Optimizing Practical Byzantine Fault Tolerance in Wireless IoT Blockchain Networks

Don’t we all appreciate a little help in our everyday lives? “Alexa, turn on the lights in the living room.”
Voice assistants, smart lights and other smart home devices are all part of the Internet of Things (IoT). Those and other possible applications of IoT devices increase continuously and with it the overall number of connected devices. According to IoT Analytics Research, there are already over 12.3 billion connected IoT devices around the world, whereas most of them are wireless.

But how can we guarantee security, trust and liveliness in such networks?

Global IoT Market Forecast From IoT Analytics Research (https://iot-analytics.com/product/state-of-iot-summer-2021/ / https://iot-analytics.com/number-connected-iot-devices/)

Today, we will gain an insight into how byzantine fault tolerance can be achieved in wireless IoT networks. In particular, we will look at an analytical modeling framework by Onreti et al. for applying the Practical Byzantine Fault Tolerance (PBFT) algorithm to such networks. Furthermore, we will see which restrictions apply and how the viable area for these networks can be obtained. For more details, take a look at the original paper “On the Viable Area of Wireless Practical Byzantine Fault Tolerance (PBFT) Blockchain Networks” by Onreti et al. [2].

IoT and Blockchain

All devices (or nodes) in a fully autonomous IoT network communicate in a distributed way. However, this communication style is not an easy task as nodes need to agree on the validity of communicated data. The approach, for achieving the necessary level of security and trust, is to apply an appropriate consensus method. As the principle of agreeing on new data is the same as in blockchain, its consensus methods can also be applied to IoT networks. However, commonly used methods such as proof of work and proof of stake rely on computational power – a limited resource for most IoT devices. This is where wireless PBFT protocol comes in handy.
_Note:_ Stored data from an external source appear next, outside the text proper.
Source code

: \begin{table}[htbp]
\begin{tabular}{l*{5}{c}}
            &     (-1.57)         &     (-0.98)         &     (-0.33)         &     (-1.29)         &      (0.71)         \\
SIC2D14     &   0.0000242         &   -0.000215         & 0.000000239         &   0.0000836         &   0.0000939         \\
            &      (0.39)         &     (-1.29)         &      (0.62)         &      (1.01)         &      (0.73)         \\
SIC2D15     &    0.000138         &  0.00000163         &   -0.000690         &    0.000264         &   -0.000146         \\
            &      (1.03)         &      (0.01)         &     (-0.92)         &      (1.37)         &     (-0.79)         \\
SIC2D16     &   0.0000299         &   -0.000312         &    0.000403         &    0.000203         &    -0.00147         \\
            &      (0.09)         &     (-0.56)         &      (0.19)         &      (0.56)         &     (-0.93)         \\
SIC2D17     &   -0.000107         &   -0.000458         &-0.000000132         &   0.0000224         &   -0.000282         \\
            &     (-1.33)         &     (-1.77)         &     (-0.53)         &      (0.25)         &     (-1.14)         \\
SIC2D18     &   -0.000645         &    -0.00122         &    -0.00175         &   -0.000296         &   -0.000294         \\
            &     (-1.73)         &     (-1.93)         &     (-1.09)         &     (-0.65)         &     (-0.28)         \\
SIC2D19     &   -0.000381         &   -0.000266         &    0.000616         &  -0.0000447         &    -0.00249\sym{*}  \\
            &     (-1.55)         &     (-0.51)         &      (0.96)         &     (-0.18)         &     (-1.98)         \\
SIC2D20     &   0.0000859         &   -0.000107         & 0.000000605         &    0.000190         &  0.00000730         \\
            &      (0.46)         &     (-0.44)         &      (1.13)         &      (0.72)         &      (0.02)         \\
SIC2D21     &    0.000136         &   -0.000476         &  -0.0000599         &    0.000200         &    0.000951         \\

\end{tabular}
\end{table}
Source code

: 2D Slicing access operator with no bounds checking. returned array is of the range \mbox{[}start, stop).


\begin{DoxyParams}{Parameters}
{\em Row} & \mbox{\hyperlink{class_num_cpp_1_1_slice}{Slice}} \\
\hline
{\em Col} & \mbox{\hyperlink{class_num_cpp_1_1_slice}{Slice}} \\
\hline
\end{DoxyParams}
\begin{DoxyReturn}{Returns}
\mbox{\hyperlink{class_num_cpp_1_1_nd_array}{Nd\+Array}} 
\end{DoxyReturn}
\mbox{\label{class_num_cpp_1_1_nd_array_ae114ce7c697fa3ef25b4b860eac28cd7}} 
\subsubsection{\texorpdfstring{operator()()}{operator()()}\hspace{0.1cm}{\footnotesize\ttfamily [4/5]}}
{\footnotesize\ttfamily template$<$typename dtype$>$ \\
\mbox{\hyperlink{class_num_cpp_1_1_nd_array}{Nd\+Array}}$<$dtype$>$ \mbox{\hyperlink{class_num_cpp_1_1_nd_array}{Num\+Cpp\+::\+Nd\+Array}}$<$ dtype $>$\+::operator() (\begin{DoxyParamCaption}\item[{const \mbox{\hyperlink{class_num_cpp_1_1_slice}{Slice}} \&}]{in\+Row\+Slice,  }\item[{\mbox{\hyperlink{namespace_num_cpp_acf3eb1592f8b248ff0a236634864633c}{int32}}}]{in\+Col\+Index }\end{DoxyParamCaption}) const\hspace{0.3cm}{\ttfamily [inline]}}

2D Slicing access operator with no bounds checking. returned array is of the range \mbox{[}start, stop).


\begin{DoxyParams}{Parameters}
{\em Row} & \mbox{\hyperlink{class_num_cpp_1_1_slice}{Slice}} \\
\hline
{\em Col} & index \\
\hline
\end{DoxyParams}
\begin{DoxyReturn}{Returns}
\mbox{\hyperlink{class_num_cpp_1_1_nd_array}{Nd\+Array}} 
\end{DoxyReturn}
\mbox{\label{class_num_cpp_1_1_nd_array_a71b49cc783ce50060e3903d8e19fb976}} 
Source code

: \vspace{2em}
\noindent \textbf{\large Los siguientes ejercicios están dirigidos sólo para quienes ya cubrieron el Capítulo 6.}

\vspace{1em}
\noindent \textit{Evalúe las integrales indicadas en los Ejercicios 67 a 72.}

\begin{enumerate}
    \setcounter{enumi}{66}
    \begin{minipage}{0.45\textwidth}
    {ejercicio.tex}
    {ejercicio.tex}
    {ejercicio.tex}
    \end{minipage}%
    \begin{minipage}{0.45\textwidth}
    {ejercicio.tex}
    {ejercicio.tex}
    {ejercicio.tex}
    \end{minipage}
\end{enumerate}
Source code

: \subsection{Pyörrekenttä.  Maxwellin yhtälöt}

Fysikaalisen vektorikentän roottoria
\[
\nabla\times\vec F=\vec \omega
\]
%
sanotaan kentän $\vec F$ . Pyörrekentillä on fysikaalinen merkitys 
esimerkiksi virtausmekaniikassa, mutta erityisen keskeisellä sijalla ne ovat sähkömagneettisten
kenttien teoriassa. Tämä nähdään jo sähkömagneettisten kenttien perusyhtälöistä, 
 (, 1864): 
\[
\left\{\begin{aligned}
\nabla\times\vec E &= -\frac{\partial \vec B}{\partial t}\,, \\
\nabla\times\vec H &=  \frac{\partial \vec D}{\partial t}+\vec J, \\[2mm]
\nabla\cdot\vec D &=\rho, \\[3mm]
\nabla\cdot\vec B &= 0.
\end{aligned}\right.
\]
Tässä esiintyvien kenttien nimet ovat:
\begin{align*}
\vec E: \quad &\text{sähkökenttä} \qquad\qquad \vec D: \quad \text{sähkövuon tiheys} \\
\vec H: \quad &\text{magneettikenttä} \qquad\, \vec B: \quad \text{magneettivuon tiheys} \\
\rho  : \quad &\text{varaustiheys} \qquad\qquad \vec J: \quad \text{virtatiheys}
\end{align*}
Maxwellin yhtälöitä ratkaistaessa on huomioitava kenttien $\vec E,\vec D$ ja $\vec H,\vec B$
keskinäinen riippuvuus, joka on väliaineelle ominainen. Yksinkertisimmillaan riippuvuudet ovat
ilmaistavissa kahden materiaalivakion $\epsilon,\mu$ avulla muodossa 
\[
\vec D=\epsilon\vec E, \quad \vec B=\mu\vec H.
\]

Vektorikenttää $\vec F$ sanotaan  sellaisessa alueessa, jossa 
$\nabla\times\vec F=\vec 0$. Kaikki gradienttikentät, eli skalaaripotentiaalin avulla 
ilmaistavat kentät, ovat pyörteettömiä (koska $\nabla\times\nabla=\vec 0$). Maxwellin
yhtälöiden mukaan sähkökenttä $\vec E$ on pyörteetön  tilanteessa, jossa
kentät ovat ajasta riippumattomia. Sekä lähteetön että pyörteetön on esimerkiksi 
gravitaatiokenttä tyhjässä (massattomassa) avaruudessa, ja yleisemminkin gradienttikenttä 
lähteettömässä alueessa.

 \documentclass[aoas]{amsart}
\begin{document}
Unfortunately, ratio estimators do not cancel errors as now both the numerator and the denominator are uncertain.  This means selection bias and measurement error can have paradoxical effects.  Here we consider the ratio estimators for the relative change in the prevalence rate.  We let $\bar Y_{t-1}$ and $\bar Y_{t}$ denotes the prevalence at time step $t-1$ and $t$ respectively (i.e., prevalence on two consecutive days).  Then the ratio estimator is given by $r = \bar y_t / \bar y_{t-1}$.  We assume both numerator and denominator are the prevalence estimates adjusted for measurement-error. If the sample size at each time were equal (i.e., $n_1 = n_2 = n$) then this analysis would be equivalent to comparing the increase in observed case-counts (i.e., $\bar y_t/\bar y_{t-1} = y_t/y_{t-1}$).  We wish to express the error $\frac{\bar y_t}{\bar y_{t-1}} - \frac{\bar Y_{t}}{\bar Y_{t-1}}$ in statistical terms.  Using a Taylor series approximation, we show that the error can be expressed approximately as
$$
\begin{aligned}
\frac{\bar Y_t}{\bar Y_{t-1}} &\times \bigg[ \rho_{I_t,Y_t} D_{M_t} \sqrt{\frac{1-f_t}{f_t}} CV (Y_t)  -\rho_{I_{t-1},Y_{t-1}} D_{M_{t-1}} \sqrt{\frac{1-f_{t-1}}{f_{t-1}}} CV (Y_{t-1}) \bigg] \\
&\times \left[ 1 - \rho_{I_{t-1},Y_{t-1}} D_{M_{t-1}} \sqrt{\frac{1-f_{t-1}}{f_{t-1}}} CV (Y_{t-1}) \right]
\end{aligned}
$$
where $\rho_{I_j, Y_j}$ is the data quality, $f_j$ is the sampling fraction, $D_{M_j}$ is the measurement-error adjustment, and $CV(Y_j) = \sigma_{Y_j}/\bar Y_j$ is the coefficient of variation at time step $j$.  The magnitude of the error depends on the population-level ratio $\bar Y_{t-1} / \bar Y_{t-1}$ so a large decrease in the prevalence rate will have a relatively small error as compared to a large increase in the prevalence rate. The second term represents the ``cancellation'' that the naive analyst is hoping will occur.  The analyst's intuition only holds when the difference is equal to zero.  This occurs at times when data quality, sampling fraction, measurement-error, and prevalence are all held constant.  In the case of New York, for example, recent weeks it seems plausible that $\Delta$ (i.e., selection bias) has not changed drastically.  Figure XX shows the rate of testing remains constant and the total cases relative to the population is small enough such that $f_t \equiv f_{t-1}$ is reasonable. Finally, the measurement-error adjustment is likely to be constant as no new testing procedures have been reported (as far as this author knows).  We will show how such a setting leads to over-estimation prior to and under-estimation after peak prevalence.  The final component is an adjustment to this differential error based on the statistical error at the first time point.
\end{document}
Practical Byzantine Fault Tolerance (PBFT)

Here, (wireless) PBFT refers to a blockchain consensus method with low computational complexity and power suited for asynchronous IoT environments.

The protocol consists of the following three phases

pre-prepare
prepare
commit

during which nodes communicate via wireless channels. Phase one is triggered as soon as a client node’s IoT request is received. The node receiving said request is referred to as header node, whereas all other nodes in the network are called replica nodes. In other words, a PBFT network is composed of several replicas and one leader, whereby the leader is reselected when it turns faulty or breaks down.
The protocol guarantees liveliness and safety as long as no more than (n-1)/3 of n replica nodes are faulty: f ≤ (n-1)/3.

The Protocol

Diagram: communication procedure for a client’s transaction or exchange of information [1],[2]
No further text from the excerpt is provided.